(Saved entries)
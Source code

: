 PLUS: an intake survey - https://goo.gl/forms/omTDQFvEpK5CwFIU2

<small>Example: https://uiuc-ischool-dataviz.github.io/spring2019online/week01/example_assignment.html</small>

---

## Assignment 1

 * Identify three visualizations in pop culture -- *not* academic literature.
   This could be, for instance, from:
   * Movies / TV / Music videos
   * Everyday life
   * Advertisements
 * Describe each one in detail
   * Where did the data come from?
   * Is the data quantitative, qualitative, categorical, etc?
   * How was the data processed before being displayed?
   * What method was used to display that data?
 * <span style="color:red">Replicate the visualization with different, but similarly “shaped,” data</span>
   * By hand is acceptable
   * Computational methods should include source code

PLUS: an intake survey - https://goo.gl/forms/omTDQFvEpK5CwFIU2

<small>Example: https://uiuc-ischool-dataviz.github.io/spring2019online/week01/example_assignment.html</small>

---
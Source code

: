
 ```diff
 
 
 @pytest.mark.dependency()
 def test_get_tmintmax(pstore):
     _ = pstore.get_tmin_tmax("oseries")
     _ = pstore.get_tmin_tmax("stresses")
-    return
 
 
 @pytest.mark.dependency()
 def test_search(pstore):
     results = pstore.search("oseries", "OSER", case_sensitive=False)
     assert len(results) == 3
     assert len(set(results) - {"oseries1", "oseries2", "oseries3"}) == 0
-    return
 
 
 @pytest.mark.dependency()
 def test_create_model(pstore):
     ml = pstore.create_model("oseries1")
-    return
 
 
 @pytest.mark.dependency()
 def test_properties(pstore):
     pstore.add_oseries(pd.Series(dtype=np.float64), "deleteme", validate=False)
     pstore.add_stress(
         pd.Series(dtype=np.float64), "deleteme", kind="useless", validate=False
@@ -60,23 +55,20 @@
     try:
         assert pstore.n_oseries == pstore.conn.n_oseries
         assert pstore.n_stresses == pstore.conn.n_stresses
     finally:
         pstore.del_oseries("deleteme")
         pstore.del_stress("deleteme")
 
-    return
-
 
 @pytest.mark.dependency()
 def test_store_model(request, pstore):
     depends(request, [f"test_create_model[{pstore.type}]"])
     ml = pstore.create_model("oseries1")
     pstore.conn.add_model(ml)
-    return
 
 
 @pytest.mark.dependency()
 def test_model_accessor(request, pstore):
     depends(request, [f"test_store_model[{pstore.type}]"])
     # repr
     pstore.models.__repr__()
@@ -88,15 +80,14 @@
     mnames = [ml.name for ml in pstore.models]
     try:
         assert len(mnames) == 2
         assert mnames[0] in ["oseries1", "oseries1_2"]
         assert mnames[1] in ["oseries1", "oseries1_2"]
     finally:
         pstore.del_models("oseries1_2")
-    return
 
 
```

Exercise prompt:
Transcribe all of the data, keeping every line identical.

Solution below:
Source code

: PLUS: an intake survey - https://goo.gl/forms/omTDQFvEpK5CwFIU2

<small>Example: https://uiuc-ischool-dataviz.github.io/spring2019online/week01/example_assignment.html</small>

---

## Assignment 1

 * Identify three visualizations in pop culture -- *not* academic literature.
   This could be, for instance, from:
   * Movies / TV / Music videos
   * Everyday life
   * Advertisements
 * Describe each one in detail
   * Where did the data come from?
   * Is the data quantitative, qualitative, categorical, etc?
   * How was the data processed before being displayed?
   * What method was used to display that data?
 * <span style="color:red">Replicate the visualization with different, but similarly “shaped,” data</span>
   * By hand is acceptable
   * Computational methods should include source code

PLUS: an intake survey - https://goo.gl/forms/omTDQFvEpK5CwFIU2

<small>Example: https://uiuc-ischool-dataviz.github.io/spring2019online/week01/example_assignment.html</small>

---
Source code

:
 ```diff
 
 
 @pytest.mark.dependency()
 def test_get_tmintmax(pstore):
     _ = pstore.get_tmin_tmax("oseries")
     _ = pstore.get_tmin_tmax("stresses")
-    return
 
 
 @pytest.mark.dependency()
 def test_search(pstore):
     results = pstore.search("oseries", "OSER", case_sensitive=False)
     assert len(results) == 3
     assert len(set(results) - {"oseries1", "oseries2", "oseries3"}) == 0
-    return
 
 
 @pytest.mark.dependency()
 def test_create_model(pstore):
     ml = pstore.create_model("oseries1")
-    return
 
 
 @pytest.mark.dependency()
 def test_properties(pstore):
     pstore.add_oseries(pd.Series(dtype=np.float64), "deleteme", validate=False)
     pstore.add_stress(
         pd.Series(dtype=np.float64), "deleteme", kind="useless", validate=False
@@ -60,23 +55,20 @@
     try:
         assert pstore.n_oseries == pstore.conn.n_oseries
         assert pstore.n_stresses == pstore.conn.n_stresses
     finally:
         pstore.del_oseries("deleteme")
         pstore.del_stress("deleteme")
 
-    return
-
 
 @pytest.mark.dependency()
 def test_store_model(request, pstore):
     depends(request, [f"test_create_model[{pstore.type}]"])
     ml = pstore.create_model("oseries1")
     pstore.conn.add_model(ml)
-    return
 
 
 @pytest.mark.dependency()
 def test_model_accessor(request, pstore):
     depends(request, [f"test_store_model[{pstore.type}]"])
     # repr
     pstore.models.__repr__()
@@ -88,15 +80,14 @@
     mnames = [ml.name for ml in pstore.models]
     try:
         assert len(mnames) == 2
         assert mnames[0] in ["oseries1", "oseries1_2"]
         assert mnames[1] in ["oseries1", "oseries1_2"]
     finally:
         pstore.del_models("oseries1_2")
-    return
 
 
```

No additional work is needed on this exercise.